╭──
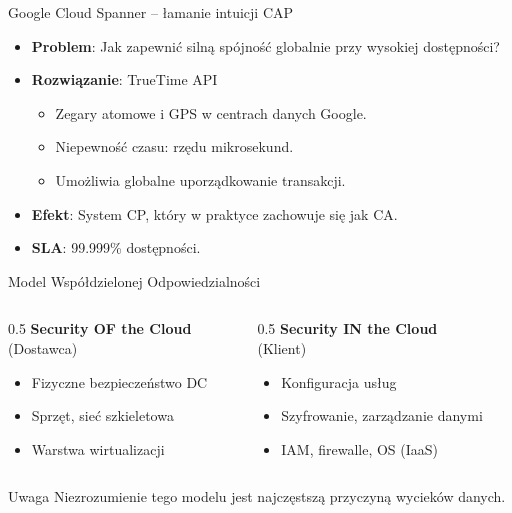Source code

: \documentclass[aspectratio=169]{beamer}
\begin{document}
\begin{frame}{Google Cloud Spanner – łamanie intuicji CAP}
    \begin{itemize}
        \item \textbf{Problem}: Jak zapewnić silną spójność globalnie przy wysokiej dostępności?
        \item \textbf{Rozwiązanie}: TrueTime API
        \begin{itemize}
            \item Zegary atomowe i GPS w centrach danych Google.
            \item Niepewność czasu: rzędu mikrosekund.
            \item Umożliwia globalne uporządkowanie transakcji.
        \end{itemize}
        \item \textbf{Efekt}: System CP, który w praktyce zachowuje się jak CA.
        \item \textbf{SLA}: 99.999\% dostępności.
    \end{itemize}
\end{frame}

\begin{frame}{Model Współdzielonej Odpowiedzialności}
    \begin{columns}
        \begin{column}{0.5\textwidth}
            \textbf{Security OF the Cloud} \\
            (Dostawca)
            \begin{itemize}
                \item Fizyczne bezpieczeństwo DC
                \item Sprzęt, sieć szkieletowa
                \item Warstwa wirtualizacji
            \end{itemize}
        \end{column}
        \begin{column}{0.5\textwidth}
            \textbf{Security IN the Cloud} \\
            (Klient)
            \begin{itemize}
                \item Konfiguracja usług
                \item Szyfrowanie, zarządzanie danymi
                \item IAM, firewalle, OS (IaaS)
            \end{itemize}
        \end{column}
    \end{columns}
    \begin{alertblock}{Uwaga}
        Niezrozumienie tego modelu jest najczęstszą przyczyną wycieków danych.
    \end{alertblock}
\end{frame}
\end{document}
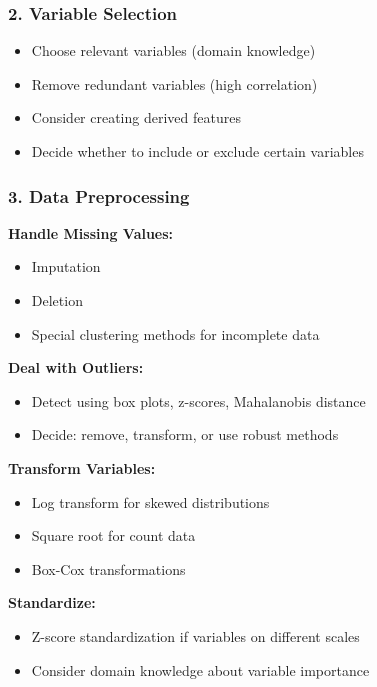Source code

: \documentclass[
]{article}
\begin{document}
\subsubsection{2. Variable Selection}

\begin{itemize}
\item
  Choose relevant variables (domain knowledge)
\item
  Remove redundant variables (high correlation)
\item
  Consider creating derived features
\item
  Decide whether to include or exclude certain variables
\end{itemize}

\subsubsection{3. Data Preprocessing}

\textbf{Handle Missing Values:}

\begin{itemize}
\item
  Imputation
\item
  Deletion
\item
  Special clustering methods for incomplete data
\end{itemize}

\textbf{Deal with Outliers:}

\begin{itemize}
\item
  Detect using box plots, z-scores, Mahalanobis distance
\item
  Decide: remove, transform, or use robust methods
\end{itemize}

\textbf{Transform Variables:}

\begin{itemize}
\item
  Log transform for skewed distributions
\item
  Square root for count data
\item
  Box-Cox transformations
\end{itemize}

\textbf{Standardize:}

\begin{itemize}
\item
  Z-score standardization if variables on different scales
\item
  Consider domain knowledge about variable importance
\end{itemize}
\end{document}

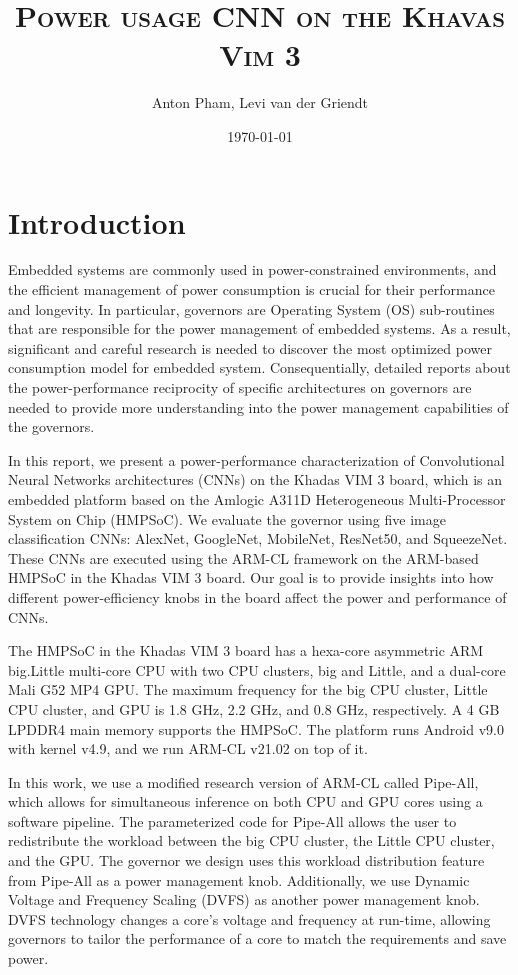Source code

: \documentclass[a4paper, 12pt, fleqn]{article}
\title{\textsc{Power usage CNN on the Khavas Vim 3}}
\author{Anton Pham, Levi van der Griendt}
\date{\today}
\begin{document}
 \maketitle


\section{Introduction}
Embedded systems are commonly used in power-constrained environments, and the efficient management of power consumption is crucial for their performance and longevity. In particular, governors are Operating System (OS) sub-routines that are responsible for the power management of embedded systems. As a result, significant and careful research is needed to discover the most optimized power consumption model for embedded system. Consequentially, detailed reports about the power-performance reciprocity of specific architectures on governors are needed to provide more understanding into the power management capabilities of the governors.

In this report, we present a power-performance characterization of Convolutional Neural Networks architectures (CNNs) on the Khadas VIM 3 board, which is an embedded platform based on the Amlogic A311D Heterogeneous Multi-Processor System on Chip (HMPSoC). We evaluate the governor using five image classification CNNs: AlexNet, GoogleNet, MobileNet, ResNet50, and SqueezeNet. These CNNs are executed using the ARM-CL framework on the ARM-based HMPSoC in the Khadas VIM 3 board. Our goal is to provide insights into how different power-efficiency knobs in the board affect the power and performance of CNNs.


The HMPSoC in the Khadas VIM 3 board has a hexa-core asymmetric ARM big.Little multi-core CPU with two CPU clusters, big and Little, and a dual-core Mali G52 MP4 GPU. The maximum frequency for the big CPU cluster, Little CPU cluster, and GPU is 1.8 GHz, 2.2 GHz, and 0.8 GHz, respectively. A 4 GB LPDDR4 main memory supports the HMPSoC. The platform runs Android v9.0 with kernel v4.9, and we run ARM-CL v21.02 on top of it.

In this work, we use a modified research version of ARM-CL called Pipe-All, which allows for simultaneous inference on both CPU and GPU cores using a software pipeline. The parameterized code for Pipe-All allows the user to redistribute the workload between the big CPU cluster, the Little CPU cluster, and the GPU. The governor we design uses this workload distribution feature from Pipe-All as a power management knob. Additionally, we use Dynamic Voltage and Frequency Scaling (DVFS) as another power management knob. DVFS technology changes a core's voltage and frequency at run-time, allowing governors to tailor the performance of a core to match the requirements and save power.
\end{document}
╰──
* **What is expected**:
Word for word, restate the records shown above, minus the pictures.

* **Completed task**:
Source code

: \documentclass[aspectratio=169]{beamer}
\begin{document}
\begin{frame}{Google Cloud Spanner – łamanie intuicji CAP}
    \begin{itemize}
        \item \textbf{Problem}: Jak zapewnić silną spójność globalnie przy wysokiej dostępności?
        \item \textbf{Rozwiązanie}: TrueTime API
        \begin{itemize}
            \item Zegary atomowe i GPS w centrach danych Google.
            \item Niepewność czasu: rzędu mikrosekund.
            \item Umożliwia globalne uporządkowanie transakcji.
        \end{itemize}
        \item \textbf{Efekt}: System CP, który w praktyce zachowuje się jak CA.
        \item \textbf{SLA}: 99.999\% dostępności.
    \end{itemize}
\end{frame}

\begin{frame}{Model Współdzielonej Odpowiedzialności}
    \begin{columns}
        \begin{column}{0.5\textwidth}
            \textbf{Security OF the Cloud} \\
            (Dostawca)
            \begin{itemize}
                \item Fizyczne bezpieczeństwo DC
                \item Sprzęt, sieć szkieletowa
                \item Warstwa wirtualizacji
            \end{itemize}
        \end{column}
        \begin{column}{0.5\textwidth}
            \textbf{Security IN the Cloud} \\
            (Klient)
            \begin{itemize}
                \item Konfiguracja usług
                \item Szyfrowanie, zarządzanie danymi
                \item IAM, firewalle, OS (IaaS)
            \end{itemize}
        \end{column}
    \end{columns}
    \begin{alertblock}{Uwaga}
        Niezrozumienie tego modelu jest najczęstszą przyczyną wycieków danych.
    \end{alertblock}
\end{frame}
\end{document}
Source code

: \documentclass[
]{article}
\begin{document}
\subsubsection{2. Variable Selection}

\begin{itemize}
\item
  Choose relevant variables (domain knowledge)
\item
  Remove redundant variables (high correlation)
\item
  Consider creating derived features
\item
  Decide whether to include or exclude certain variables
\end{itemize}

\subsubsection{3. Data Preprocessing}

\textbf{Handle Missing Values:}

\begin{itemize}
\item
  Imputation
\item
  Deletion
\item
  Special clustering methods for incomplete data
\end{itemize}

\textbf{Deal with Outliers:}

\begin{itemize}
\item
  Detect using box plots, z-scores, Mahalanobis distance
\item
  Decide: remove, transform, or use robust methods
\end{itemize}

\textbf{Transform Variables:}

\begin{itemize}
\item
  Log transform for skewed distributions
\item
  Square root for count data
\item
  Box-Cox transformations
\end{itemize}

\textbf{Standardize:}

\begin{itemize}
\item
  Z-score standardization if variables on different scales
\item
  Consider domain knowledge about variable importance
\end{itemize}
\end{document}

Source code

: \documentclass[a4paper, 12pt, fleqn]{article}
\title{\textsc{Power usage CNN on the Khavas Vim 3}}
\author{Anton Pham, Levi van der Griendt}
\date{\today}
\begin{document}
 \maketitle


\section{Introduction}
Embedded systems are commonly used in power-constrained environments, and the efficient management of power consumption is crucial for their performance and longevity. In particular, governors are Operating System (OS) sub-routines that are responsible for the power management of embedded systems. As a result, significant and careful research is needed to discover the most optimized power consumption model for embedded system. Consequentially, detailed reports about the power-performance reciprocity of specific architectures on governors are needed to provide more understanding into the power management capabilities of the governors.

In this report, we present a power-performance characterization of Convolutional Neural Networks architectures (CNNs) on the Khadas VIM 3 board, which is an embedded platform based on the Amlogic A311D Heterogeneous Multi-Processor System on Chip (HMPSoC). We evaluate the governor using five image classification CNNs: AlexNet, GoogleNet, MobileNet, ResNet50, and SqueezeNet. These CNNs are executed using the ARM-CL framework on the ARM-based HMPSoC in the Khadas VIM 3 board. Our goal is to provide insights into how different power-efficiency knobs in the board affect the power and performance of CNNs.


The HMPSoC in the Khadas VIM 3 board has a hexa-core asymmetric ARM big.Little multi-core CPU with two CPU clusters, big and Little, and a dual-core Mali G52 MP4 GPU. The maximum frequency for the big CPU cluster, Little CPU cluster, and GPU is 1.8 GHz, 2.2 GHz, and 0.8 GHz, respectively. A 4 GB LPDDR4 main memory supports the HMPSoC. The platform runs Android v9.0 with kernel v4.9, and we run ARM-CL v21.02 on top of it.

In this work, we use a modified research version of ARM-CL called Pipe-All, which allows for simultaneous inference on both CPU and GPU cores using a software pipeline. The parameterized code for Pipe-All allows the user to redistribute the workload between the big CPU cluster, the Little CPU cluster, and the GPU. The governor we design uses this workload distribution feature from Pipe-All as a power management knob. Additionally, we use Dynamic Voltage and Frequency Scaling (DVFS) as another power management knob. DVFS technology changes a core's voltage and frequency at run-time, allowing governors to tailor the performance of a core to match the requirements and save power.
\end{document}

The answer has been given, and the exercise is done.